I lie down on Graham’s bed and I let him slide his fingers under my shirt and over the bare skin of my back. His hands are very smooth and strong. I remember the way Elizabeth’s fingers felt, all dry and cracked from so many surgeries. I wonder if Graham’s hands will get like that eventually.
“You’re really tense, Chloe,” he says. “You need to relax.”
I feel his lips on my neck and that doesn’t help me much to relax, but it’s pretty nice. Ah, Graham.
Noel’s Memory Book:
Rose called me. She’s sorry. She asked me if she could come over and do my laundry. How could I say no?
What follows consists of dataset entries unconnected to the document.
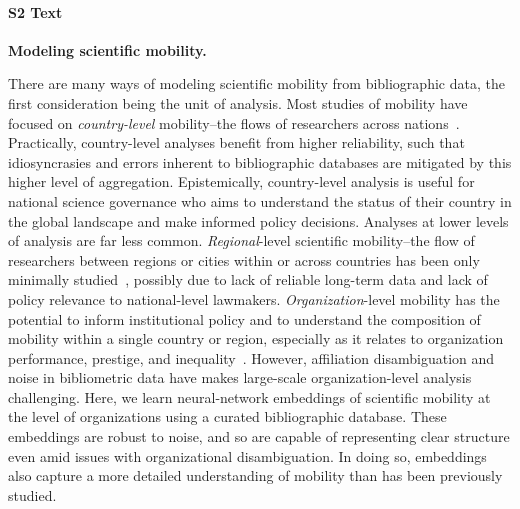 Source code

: \documentclass[12pt]{article} %
\begin{document}
%
\paragraph*{S2 Text}
\label{si:text:mobility_models}
{\bf Modeling scientific mobility.}

There are many ways of modeling scientific mobility from bibliographic data, the first consideration being the unit of analysis.
Most studies of mobility have focused on \textit{country-level} mobility--the flows of researchers across nations~\autocite{sugimoto2017mostimpact, scellato2015migrant, robinson-garcia2018indicators, franzoni2012foreign-born}.
Practically, country-level analyses benefit from higher reliability, such that idiosyncrasies and errors inherent to bibliographic databases are mitigated by this higher level of aggregation.
Epistemically, country-level analysis is useful for national science governance who aims to understand the status of their country in the global landscape and make informed policy decisions.
Analyses at lower levels of analysis are far less common.
\textit{Regional}-level scientific mobility--the flow of researchers between regions or cities within or across countries has been only minimally studied~\autocite{vaccario2019mobility}, possibly due to lack of reliable long-term data and lack of policy relevance to national-level lawmakers.
\textit{Organization}-level mobility has the potential to inform institutional policy and to understand the composition of mobility within a single country or region, especially as it relates to organization performance, prestige, and inequality~\autocite{albarran2017topeconomic, deville2014career, morgan2018prestige, clauset2015hierarchy}.
However, affiliation disambiguation and noise in bibliometric data have makes large-scale organization-level analysis challenging.
Here, we learn neural-network embeddings of scientific mobility at the level of organizations using a curated bibliographic database.
These embeddings are robust to noise, and so are capable of representing clear structure even amid issues with organizational disambiguation.
In doing so, embeddings also capture a more detailed understanding of mobility than has been previously studied.
\end{document}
Olivia and I are alone in lab today. Graham and Claire are off together studying. It seems like all the smartest people in our class have decided that cracking the books is more important than being elbow-deep in a cadaver. Maybe we should leave.
“You’re putting the liver back wrong,” Olivia says to me.
I look down at the solid organ in my hands. The liver is actually a really interesting organ. It does a lot of things, none of which I entirely understand. “How do you know?” I say.
“Well, does your liver jut four inches out of your chest?”
“I guess not.”
I try to shove the liver into place, but it seems like a lost cause. I sigh and drop my hands to my sides. “Are you okay?” Olivia asks me.
Olivia has no idea I’ve been failing the quizzes. I like Olivia but I don’t feel close to her in that way. I don’t want to confide in her. There’s no one here I feel that I can talk to about intimate things. The only person who even comes close is Noel, who hates me now. And that just makes me so sad, I want to cry all over this dead body. We’ve got to spray it with water to keep it from drying out anyway.